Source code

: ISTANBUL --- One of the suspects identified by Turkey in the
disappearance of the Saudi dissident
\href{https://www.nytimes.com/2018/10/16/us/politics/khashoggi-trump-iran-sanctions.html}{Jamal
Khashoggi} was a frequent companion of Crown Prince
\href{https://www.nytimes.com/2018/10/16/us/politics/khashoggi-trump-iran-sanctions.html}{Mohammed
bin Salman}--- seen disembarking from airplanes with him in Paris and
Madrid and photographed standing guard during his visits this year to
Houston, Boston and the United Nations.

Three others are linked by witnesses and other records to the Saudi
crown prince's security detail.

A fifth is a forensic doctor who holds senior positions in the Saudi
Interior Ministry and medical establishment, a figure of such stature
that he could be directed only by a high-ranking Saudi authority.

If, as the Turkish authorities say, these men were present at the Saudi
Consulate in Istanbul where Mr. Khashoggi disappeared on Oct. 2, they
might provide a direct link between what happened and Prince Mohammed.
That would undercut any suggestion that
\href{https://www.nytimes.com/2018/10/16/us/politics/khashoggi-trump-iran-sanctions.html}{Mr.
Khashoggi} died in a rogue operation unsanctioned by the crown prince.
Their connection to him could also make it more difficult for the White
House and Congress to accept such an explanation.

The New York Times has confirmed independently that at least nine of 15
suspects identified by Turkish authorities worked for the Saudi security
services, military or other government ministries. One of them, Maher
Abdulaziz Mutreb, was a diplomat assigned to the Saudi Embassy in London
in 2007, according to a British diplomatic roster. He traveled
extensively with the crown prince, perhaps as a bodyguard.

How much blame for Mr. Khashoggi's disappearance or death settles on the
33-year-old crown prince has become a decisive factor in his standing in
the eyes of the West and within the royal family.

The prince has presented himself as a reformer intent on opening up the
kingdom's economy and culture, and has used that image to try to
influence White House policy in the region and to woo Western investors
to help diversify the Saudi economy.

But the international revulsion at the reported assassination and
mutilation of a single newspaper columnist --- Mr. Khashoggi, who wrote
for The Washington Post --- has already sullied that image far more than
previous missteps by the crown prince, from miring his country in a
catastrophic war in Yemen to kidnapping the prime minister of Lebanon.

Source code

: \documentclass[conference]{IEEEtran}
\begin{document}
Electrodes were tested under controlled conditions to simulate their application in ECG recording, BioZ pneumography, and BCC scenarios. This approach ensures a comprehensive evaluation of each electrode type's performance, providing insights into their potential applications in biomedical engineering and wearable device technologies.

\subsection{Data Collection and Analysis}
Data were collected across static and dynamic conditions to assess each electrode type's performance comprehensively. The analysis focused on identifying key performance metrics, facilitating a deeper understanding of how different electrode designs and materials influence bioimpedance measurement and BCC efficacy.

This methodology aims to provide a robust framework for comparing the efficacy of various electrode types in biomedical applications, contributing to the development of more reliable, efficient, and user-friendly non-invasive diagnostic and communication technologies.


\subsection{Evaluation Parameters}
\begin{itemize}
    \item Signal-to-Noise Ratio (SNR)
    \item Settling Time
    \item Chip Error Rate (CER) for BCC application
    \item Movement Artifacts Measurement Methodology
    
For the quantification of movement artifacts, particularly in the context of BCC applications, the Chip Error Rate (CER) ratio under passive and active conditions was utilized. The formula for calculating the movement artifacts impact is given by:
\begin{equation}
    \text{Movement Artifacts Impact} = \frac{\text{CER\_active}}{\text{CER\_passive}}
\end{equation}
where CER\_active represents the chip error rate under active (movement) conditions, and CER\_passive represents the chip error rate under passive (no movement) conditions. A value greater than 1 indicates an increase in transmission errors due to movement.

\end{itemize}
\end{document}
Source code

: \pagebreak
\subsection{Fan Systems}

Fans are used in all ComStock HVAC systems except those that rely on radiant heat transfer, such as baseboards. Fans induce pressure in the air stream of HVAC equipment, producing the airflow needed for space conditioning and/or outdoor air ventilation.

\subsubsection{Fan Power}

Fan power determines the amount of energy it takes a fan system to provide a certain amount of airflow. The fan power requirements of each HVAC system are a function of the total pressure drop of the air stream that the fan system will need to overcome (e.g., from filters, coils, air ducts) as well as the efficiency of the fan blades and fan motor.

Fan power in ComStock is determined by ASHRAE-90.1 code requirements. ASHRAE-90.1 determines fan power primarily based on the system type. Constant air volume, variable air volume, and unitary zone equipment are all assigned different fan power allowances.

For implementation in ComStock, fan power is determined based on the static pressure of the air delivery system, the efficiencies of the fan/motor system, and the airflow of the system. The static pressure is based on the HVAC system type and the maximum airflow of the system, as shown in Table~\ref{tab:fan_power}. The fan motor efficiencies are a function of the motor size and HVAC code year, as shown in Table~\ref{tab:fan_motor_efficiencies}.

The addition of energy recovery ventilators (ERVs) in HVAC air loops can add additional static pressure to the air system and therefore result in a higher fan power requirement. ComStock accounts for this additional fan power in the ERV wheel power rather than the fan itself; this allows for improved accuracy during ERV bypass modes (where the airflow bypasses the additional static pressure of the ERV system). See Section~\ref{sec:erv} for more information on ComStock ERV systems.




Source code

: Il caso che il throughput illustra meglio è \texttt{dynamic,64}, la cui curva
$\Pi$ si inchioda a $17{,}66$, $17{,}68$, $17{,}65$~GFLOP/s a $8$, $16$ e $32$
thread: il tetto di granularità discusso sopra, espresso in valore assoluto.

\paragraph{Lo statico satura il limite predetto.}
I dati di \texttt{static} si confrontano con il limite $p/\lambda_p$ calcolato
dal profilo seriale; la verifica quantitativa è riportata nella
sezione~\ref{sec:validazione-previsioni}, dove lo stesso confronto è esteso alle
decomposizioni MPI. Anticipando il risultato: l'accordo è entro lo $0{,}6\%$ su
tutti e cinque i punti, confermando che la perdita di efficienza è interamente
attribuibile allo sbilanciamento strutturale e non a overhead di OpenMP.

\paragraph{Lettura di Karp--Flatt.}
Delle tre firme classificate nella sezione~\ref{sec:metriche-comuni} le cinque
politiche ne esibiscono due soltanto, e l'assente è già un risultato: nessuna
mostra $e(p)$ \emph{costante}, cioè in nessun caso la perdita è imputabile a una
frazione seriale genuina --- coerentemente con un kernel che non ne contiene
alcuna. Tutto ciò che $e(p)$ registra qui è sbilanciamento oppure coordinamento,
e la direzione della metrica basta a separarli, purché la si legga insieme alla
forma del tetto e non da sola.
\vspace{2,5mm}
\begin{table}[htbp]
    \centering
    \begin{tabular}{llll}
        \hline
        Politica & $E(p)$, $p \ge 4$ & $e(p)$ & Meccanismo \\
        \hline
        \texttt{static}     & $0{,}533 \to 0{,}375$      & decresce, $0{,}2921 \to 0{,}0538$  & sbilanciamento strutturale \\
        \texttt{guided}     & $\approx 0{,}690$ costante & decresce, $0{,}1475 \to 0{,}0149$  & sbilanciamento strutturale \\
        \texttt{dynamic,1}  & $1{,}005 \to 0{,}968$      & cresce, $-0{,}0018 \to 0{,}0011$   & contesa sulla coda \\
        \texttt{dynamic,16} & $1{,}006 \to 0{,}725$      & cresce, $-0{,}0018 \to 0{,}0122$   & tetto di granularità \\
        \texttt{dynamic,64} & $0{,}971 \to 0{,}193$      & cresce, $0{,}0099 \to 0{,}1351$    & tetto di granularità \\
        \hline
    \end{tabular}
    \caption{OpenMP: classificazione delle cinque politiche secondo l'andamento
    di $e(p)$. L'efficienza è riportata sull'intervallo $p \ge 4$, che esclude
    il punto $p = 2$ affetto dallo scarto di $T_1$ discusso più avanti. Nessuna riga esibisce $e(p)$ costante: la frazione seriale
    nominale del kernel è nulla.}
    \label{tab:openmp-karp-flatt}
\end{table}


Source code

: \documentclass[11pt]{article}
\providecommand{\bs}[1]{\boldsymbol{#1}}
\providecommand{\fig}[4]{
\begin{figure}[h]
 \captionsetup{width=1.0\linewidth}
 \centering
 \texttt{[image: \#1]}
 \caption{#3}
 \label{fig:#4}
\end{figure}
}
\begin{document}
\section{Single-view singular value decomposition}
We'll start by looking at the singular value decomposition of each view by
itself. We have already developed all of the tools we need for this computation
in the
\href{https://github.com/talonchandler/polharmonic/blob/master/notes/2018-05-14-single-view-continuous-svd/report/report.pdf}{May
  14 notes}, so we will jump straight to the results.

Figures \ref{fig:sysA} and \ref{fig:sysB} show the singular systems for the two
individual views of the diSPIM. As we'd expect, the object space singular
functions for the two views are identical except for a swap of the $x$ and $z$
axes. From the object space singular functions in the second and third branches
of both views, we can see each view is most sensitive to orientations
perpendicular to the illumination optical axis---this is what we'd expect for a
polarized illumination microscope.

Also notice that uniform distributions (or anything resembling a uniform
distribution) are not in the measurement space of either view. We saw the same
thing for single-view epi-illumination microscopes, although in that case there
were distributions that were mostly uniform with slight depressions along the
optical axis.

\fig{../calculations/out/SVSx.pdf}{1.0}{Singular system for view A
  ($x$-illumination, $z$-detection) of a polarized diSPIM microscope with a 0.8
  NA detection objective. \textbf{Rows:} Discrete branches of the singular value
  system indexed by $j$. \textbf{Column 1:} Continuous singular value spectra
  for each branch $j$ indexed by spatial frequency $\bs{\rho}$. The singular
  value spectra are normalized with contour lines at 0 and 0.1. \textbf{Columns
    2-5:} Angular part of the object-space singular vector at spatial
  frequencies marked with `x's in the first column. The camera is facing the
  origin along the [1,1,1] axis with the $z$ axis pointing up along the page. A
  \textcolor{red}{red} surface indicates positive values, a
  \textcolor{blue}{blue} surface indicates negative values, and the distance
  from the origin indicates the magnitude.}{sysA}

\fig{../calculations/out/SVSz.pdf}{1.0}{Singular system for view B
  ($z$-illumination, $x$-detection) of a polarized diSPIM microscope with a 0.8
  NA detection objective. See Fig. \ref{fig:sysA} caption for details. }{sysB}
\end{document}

* * * * * * * * *

* **WHAT NEEDS TO BE DONE**
Set down each line of the material verbatim, from the first line through the line that contains "of Crown Prince".

* **REPLY**
Source code

: ISTANBUL --- One of the suspects identified by Turkey in the
disappearance of the Saudi dissident
\href{https://www.nytimes.com/2018/10/16/us/politics/khashoggi-trump-iran-sanctions.html}{Jamal
Khashoggi} was a frequent companion of Crown Prince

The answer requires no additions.